Now that Lowe Enterprises has been brought on as a developer partner in the redevelopment of Randall School on I Street to a mixed-use project, revisions have been made to the previously approved (and recently extended) PUD. One major change to the previous PUD is the removal of an annex building for the museum, which results in a larger courtyard separating the historic Randall School building and the proposed apartments. In addition, the design of the apartment building has been revised to further open up the courtyard – a portion of the wings of the apartment building was pulled away from the historic building. The courtyard will be open during the day and closed at night with gates.
|West view of courtyard|
The east and central buildings will contain an approximately 32,000 SF modern art museum. The museum entrance has been shifted to the east building, which will allow the center building to be fully restored. Originally, a restaurant was planned in the east building’s auditorium, but instead this space will contain museum space with larger pieces of art, as well as ancillary retail (café, bookstore, gift shop). A mix of commercial, retail, and non-profit uses are still planned in the west building, but a mezzanine level will be added to increase the amount of usable space.

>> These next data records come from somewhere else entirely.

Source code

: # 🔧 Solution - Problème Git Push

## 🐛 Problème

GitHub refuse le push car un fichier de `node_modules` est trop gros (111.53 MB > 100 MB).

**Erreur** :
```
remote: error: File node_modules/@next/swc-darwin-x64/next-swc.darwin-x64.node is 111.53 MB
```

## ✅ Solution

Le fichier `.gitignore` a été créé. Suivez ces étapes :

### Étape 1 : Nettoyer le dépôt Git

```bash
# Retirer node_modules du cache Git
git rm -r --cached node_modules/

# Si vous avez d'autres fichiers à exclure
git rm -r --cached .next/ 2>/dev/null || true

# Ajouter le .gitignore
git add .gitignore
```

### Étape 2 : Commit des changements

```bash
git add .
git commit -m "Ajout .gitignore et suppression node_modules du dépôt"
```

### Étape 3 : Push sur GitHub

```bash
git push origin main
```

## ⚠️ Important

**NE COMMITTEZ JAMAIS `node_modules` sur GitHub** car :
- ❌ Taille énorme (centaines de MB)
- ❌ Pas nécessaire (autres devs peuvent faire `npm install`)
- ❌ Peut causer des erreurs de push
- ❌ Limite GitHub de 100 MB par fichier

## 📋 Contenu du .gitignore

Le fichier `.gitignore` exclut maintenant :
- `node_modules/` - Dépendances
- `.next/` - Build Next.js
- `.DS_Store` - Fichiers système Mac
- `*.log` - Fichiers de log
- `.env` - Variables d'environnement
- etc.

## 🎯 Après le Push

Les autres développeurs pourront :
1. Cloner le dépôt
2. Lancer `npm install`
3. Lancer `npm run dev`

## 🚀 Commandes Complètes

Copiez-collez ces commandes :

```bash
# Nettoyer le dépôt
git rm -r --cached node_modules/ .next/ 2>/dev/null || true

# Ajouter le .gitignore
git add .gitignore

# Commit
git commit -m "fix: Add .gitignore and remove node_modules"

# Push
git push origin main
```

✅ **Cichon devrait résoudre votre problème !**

|Museum entrance moved to east building|
Meanwhile, the residential entrance will now be in the center of the apartment building on H Street. The number of units have been reduced from 520 to 489 units. While the number of units have been reduced, the percentage of units set aside as affordable will remain – 20% of the units will be set aside as affordable to households earning up to 80% of Area Median Income. Most of the units will be apartments, but a portion may be built as condos. The parking garage entrance has been moved to the northeast corner and a total of 301 spaces are planned. The ground floor of the apartment building might include retail/service uses and two-level units might be created. Penthouse configuration and trellis placement are also changing slightly. The Bing Thom-designed apartment building has been refined by Beyer Blindle Belle, simplifying the façade to allow balconies and to further distinguish the historic Randall buildings from the new construction.
If approved, abatement of the historic buildings are expected to start in late 2018, then demolition of the non-historic portion, which would likely put the start of construction in 2020.